Each line of the data below that includes the string "liàn" must be copied.
[Records shown Boundary: Start]
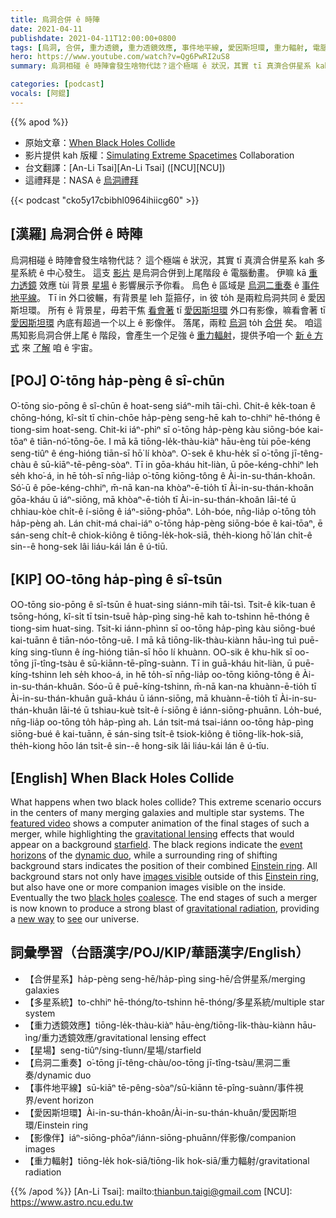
 ```yaml
---
title: 烏洞合併 ê 時陣
date: 2021-04-11
publishdate: 2021-04-11T12:00:00+0800
tags: [烏洞, 合併, 重力透鏡, 重力透鏡效應, 事件地平線, 愛因斯坦環, 重力輻射, 電腦動畫, 合併星系, 多星系統]
hero: https://www.youtube.com/watch?v=Qg6PwRI2uS8
summary: 烏洞相碰 ê 時陣會發生啥物代誌？這个極端 ê 狀況，其實 tī 真濟合併星系 kah 多星系統 ê 中心發生。這支影片是烏洞合併到上尾階段 ê 電腦動畫。

categories: [podcast]
vocals: [阿錕]
---
```


{{% apod %}}

- 原始文章：[When Black Holes Collide](https://apod.nasa.gov/apod/ap210411.html)
- 影片提供 kah 版權：[Simulating Extreme Spacetimes](https://www.black-holes.org/about-us/people) Collaboration
- 台文翻譯：[An-Li Tsai][An-Li Tsai] ([NCU][NCU])
- 這禮拜是：NASA ê [烏洞禮拜](https://imagine.gsfc.nasa.gov/bhw/)

{{< podcast "cko5y17cbibhl0964ihiicg60" >}}

## [漢羅] 烏洞合併 ê 時陣

烏洞相碰 ê 時陣會發生啥物代誌？
這个極端 ê 狀況，其實 tī 真濟合併星系 kah 多星系統 ê 中心發生。
這支 [影片][featured video] 是烏洞合併到上尾階段 ê 電腦動畫。
伊嘛 kā [重力透鏡][gravitational lensing] 效應 tùi 背景 [星場][starfield] ê 影響展示予你看。
烏色 ê 區域是 [烏洞二重奏][dynamic duo] ê [事件地平線][event horizons]。
Tī in 外口彼輾，有背景星 leh 踅箍仔，in 彼 to̍h 是兩粒烏洞共同 ê 愛因斯坦環。
所有 ê 背景星，毋若干焦 [看會著][images visible] tī [愛因斯坦環][Einstein ring1] 外口有影像，嘛看會著 tī [愛因斯坦環][Einstein ring2] 內底有超過一个以上 ê 影像伴。
落尾，兩粒 [烏洞][black hole] to̍h [合併][coalesce] 矣。
咱這馬知影烏洞合併上尾 ê 階段，會產生一个足強 ê [重力輻射][gravitational radiation]，提供予咱一个 [新 ê 方式][new way] 來 [了解][see] 咱 ê 宇宙。


## [POJ] O͘-tōng ha̍p-pèng ê sî-chūn
O͘-tōng sio-pōng ê sî-chūn ê hoat-seng siáⁿ-mih tāi-chì.
Chit-ê ke̍k-toan ê chōng-hóng, kî-si̍t tī chin-chōe ha̍p-pèng seng-hē kah to-chhiⁿ hē-thóng ê tiong-sim hoat-seng.
Chit-ki iáⁿ-phìⁿ sī o͘-tōng ha̍p-pèng kàu siōng-bóe kai-tōaⁿ ê tiān-nó͘-tōng-ōe.
I mā kā tiōng-le̍k-thàu-kiàⁿ hāu-èng tùi pōe-kéng seng-tiûⁿ ê éng-hióng tiān-sī hō͘ lí khòaⁿ.
O͘-sek ê khu-he̍k sī o͘-tōng jī-têng-chàu ê sū-kiāⁿ-tē-pêng-sòaⁿ.
Tī in gōa-kháu hit-liàn, ū pōe-kéng-chhiⁿ leh se̍h kho͘-á, in hē to̍h-sī nn̄g-lia̍p o͘-tōng kiōng-tông ê Ài-in-su-thán-khoân.
Só͘-ū ê pōe-kéng-chhiⁿ, m̄-nā kan-na khòaⁿ-ē-tio̍h tī Ài-in-su-thán-khoân gōa-kháu ū iáⁿ-siōng, mā khòaⁿ-ē-tio̍h tī Ài-in-su-thán-khoân lāi-té ū chhiau-kòe chi̍t-ê í-siōng ê iáⁿ-siōng-phōaⁿ.
Lo̍h-bóe, nn̄g-lia̍p o͘-tōng to̍h ha̍p-pèng ah.
Lán chit-má chai-iáⁿ o͘-tōng ha̍p-pèng siōng-bóe ê kai-tōaⁿ, ē sán-seng chi̍t-ê chiok-kiông ê tiōng-le̍k-hok-siā, the̍h-kiong hō͘ lán chi̍t-ê sin--ê hong-sek lâi liáu-kái lán ê ú-tiū.

## [KIP] OO-tōng ha̍p-pìng ê sî-tsūn
OO-tōng sio-pōng ê sî-tsūn ê huat-sing siánn-mih tāi-tsì.
Tsit-ê ki̍k-tuan ê tsōng-hóng, kî-si̍t tī tsin-tsuē ha̍p-pìng sing-hē kah to-tshinn hē-thóng ê tiong-sim huat-sing.
Tsit-ki iánn-phìnn sī oo-tōng ha̍p-pìng kàu siōng-bué kai-tuānn ê tiān-nóo-tōng-uē.
I mā kā tiōng-li̍k-thàu-kiànn hāu-ìng tuì puē-kíng sing-tîunn ê íng-hióng tiān-sī hōo lí khuànn.
OO-sik ê khu-hi̍k sī oo-tōng jī-tîng-tsàu ê sū-kiānn-tē-pîng-suànn.
Tī in guā-kháu hit-liàn, ū puē-kíng-tshinn leh se̍h khoo-á, in hē to̍h-sī nn̄g-lia̍p oo-tōng kiōng-tông ê Ài-in-su-thán-khuân.
Sóo-ū ê puē-kíng-tshinn, m̄-nā kan-na khuànn-ē-tio̍h tī Ài-in-su-thán-khuân guā-kháu ū iánn-siōng, mā khuànn-ē-tio̍h tī Ài-in-su-thán-khuân lāi-té ū tshiau-kuè tsi̍t-ê í-siōng ê iánn-siōng-phuānn.
Lo̍h-bué, nn̄g-lia̍p oo-tōng to̍h ha̍p-pìng ah.
Lán tsit-má tsai-iánn oo-tōng ha̍p-pìng siōng-bué ê kai-tuānn, ē sán-sing tsi̍t-ê tsiok-kiông ê tiōng-li̍k-hok-siā, the̍h-kiong hōo lán tsi̍t-ê sin--ê hong-sik lâi liáu-kái lán ê ú-tīu.


## [English] When Black Holes Collide

What happens when two black holes collide? This extreme scenario occurs in the centers of many merging galaxies and multiple star systems. The [featured video][featured video] shows a computer animation of the final stages of such a merger, while highlighting the [gravitational lensing][gravitational lensing] effects that would appear on a background [starfield][starfield]. The black regions indicate the [event horizons][event horizons] of the [dynamic duo][dynamic duo], while a surrounding ring of shifting background stars indicates the position of their combined [Einstein ring][Einstein ring1]. All background stars not only have [images visible][images visible] outside of this [Einstein ring][Einstein ring2], but also have one or more companion images visible on the inside. Eventually the two [black hole][black hole]s [coalesce][coalesce]. The end stages of such a merger is now known to produce a strong blast of [gravitational radiation][gravitational radiation], providing a [new way][new way] to [see][see] our universe.


## 詞彙學習（台語漢字/POJ/KIP/華語漢字/English）

- 【合併星系】ha̍p-pèng seng-hē/ha̍p-pìng sing-hē/合併星系/merging galaxies
- 【多星系統】to-chhiⁿ hē-thóng/to-tshinn hē-thóng/多星系統/multiple star system
- 【重力透鏡效應】tiōng-le̍k-thàu-kiàⁿ hāu-èng/tiōng-li̍k-thàu-kiànn hāu-ìng/重力透鏡效應/gravitational lensing effect
- 【星場】seng-tiûⁿ/sing-tîunn/星場/starfield
- 【烏洞二重奏】o͘-tōng jī-têng-chàu/oo-tōng jī-tîng-tsàu/黑洞二重奏/dynamic duo
- 【事件地平線】sū-kiāⁿ tē-pêng-sòaⁿ/sū-kiānn tē-pîng-suànn/事件視界/event horizon
- 【愛因斯坦環】Ài-in-su-thán-khoân/Ài-in-su-thán-khuân/愛因斯坦環/Einstein ring
- 【影像伴】iáⁿ-siōng-phōaⁿ/iánn-siōng-phuānn/伴影像/companion images
- 【重力輻射】tiōng-le̍k hok-siā/tiōng-li̍k hok-siā/重力輻射/gravitational radiation





{{% /apod %}}
[An-Li Tsai]: mailto:thianbun.taigi@gmail.com
[NCU]: https://www.astro.ncu.edu.tw

[featured video]: https://www.youtube.com/watch?v=Qg6PwRI2uS8
[gravitational lensing]: http://www.cfhtlens.org/public/what-gravitational-lensing
[starfield]: https://apod.nasa.gov/apod/ap121015.html
[event horizons]: https://en.wikipedia.org/wiki/Event_horizon
[dynamic duo]: https://www.black-holes.org/explore/movies
[Einstein ring1]: https://apod.nasa.gov/apod/ap080728.html
[images visible]: http://apod.nasa.gov/htmltest/rjn_bht.html
[Einstein ring2]: https://en.wikipedia.org/wiki/Einstein_ring
[black hole]: https://science.nasa.gov/astrophysics/focus-areas/black-holes
[coalesce]: https://i.pinimg.com/originals/9a/99/ff/9a99ffbcf5491aeaafdcd43c87ede93c.jpg
[gravitational radiation]: https://ligo.caltech.edu/page/gravitational-waves
[new way]: https://apod.nasa.gov/apod/ap160211.html
[see]: https://apod.nasa.gov/apod/ap201104.html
[Records shown Boundary: End]
Answer to this task:
Tī in gōa-kháu hit-liàn, ū pōe-kéng-chhiⁿ leh se̍h kho͘-á, in hē to̍h-sī nn̄g-lia̍p o͘-tōng kiōng-tông ê Ài-in-su-thán-khoân.
Tī in guā-kháu hit-liàn, ū puē-kíng-tshinn leh se̍h khoo-á, in hē to̍h-sī nn̄g-lia̍p oo-tōng kiōng-tông ê Ài-in-su-thán-khuân.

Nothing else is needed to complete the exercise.